Gerard was noticing a lot of things on this trip. He was beginning to take note of the fact that the most prominent thoughts in his head through the four days he had been in England unfailingly featured Mr Iero, and he was beginning to miss the man more than his mother. (Not more than Mikey though. Mikey was too cool to be beaten.) Not only this, but he was in a constant state of comparing Dewees to Mr Iero, which was not only strange, considering the fact that the former was a sixteen year old kid and the latter was an adult by about a decade, but was also a useless source of worry for Gerard.
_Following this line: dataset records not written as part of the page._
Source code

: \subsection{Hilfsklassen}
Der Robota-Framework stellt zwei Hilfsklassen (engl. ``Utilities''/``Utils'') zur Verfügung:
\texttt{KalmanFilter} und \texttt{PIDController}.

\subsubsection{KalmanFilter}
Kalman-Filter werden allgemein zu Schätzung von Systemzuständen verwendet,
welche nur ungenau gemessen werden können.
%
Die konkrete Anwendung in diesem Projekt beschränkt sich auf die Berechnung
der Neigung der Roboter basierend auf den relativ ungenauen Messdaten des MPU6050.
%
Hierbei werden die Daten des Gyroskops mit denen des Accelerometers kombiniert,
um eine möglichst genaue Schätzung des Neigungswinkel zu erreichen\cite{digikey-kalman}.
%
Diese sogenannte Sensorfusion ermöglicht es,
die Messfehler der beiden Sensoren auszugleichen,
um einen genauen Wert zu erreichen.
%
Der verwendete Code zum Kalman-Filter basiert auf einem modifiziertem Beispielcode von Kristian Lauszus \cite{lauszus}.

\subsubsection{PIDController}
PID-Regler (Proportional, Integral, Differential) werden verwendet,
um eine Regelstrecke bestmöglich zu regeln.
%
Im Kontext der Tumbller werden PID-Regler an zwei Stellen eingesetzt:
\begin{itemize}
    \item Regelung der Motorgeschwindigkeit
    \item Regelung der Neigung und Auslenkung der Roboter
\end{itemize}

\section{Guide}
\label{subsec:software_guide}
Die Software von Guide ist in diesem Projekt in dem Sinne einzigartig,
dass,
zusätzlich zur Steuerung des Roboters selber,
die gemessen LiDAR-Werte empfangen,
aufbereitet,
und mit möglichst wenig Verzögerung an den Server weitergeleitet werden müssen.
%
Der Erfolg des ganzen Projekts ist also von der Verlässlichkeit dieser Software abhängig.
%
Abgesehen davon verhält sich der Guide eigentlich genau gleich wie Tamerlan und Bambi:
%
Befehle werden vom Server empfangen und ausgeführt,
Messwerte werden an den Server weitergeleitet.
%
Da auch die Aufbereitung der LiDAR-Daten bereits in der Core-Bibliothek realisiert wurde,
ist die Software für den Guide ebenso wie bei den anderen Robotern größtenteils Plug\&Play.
In every aspect, Mr Iero was better than Dewees. But Gerard didn't want to be friends with Mr Iero. The mere word 'friend' felt insubstantial. The thing was, Gerard wasn't sure what he wanted with Mr Iero at all. He wanted the two of them to be closer, of course, so he could see the stars, so he could feel the stars, so he could breathe the stardust in like a fucking drug, but he didn't want anything with a name, it just felt wrong, like it didn't fit with the relationship they had already, let alone the imaginary one they had in Gerard's head.

Anyway, of course Mr Iero wouldn't want to make anything more than a casual acquaintance of Gerard. He was just a kid. A weird chubby goth kid who paid too much attention to his English teacher.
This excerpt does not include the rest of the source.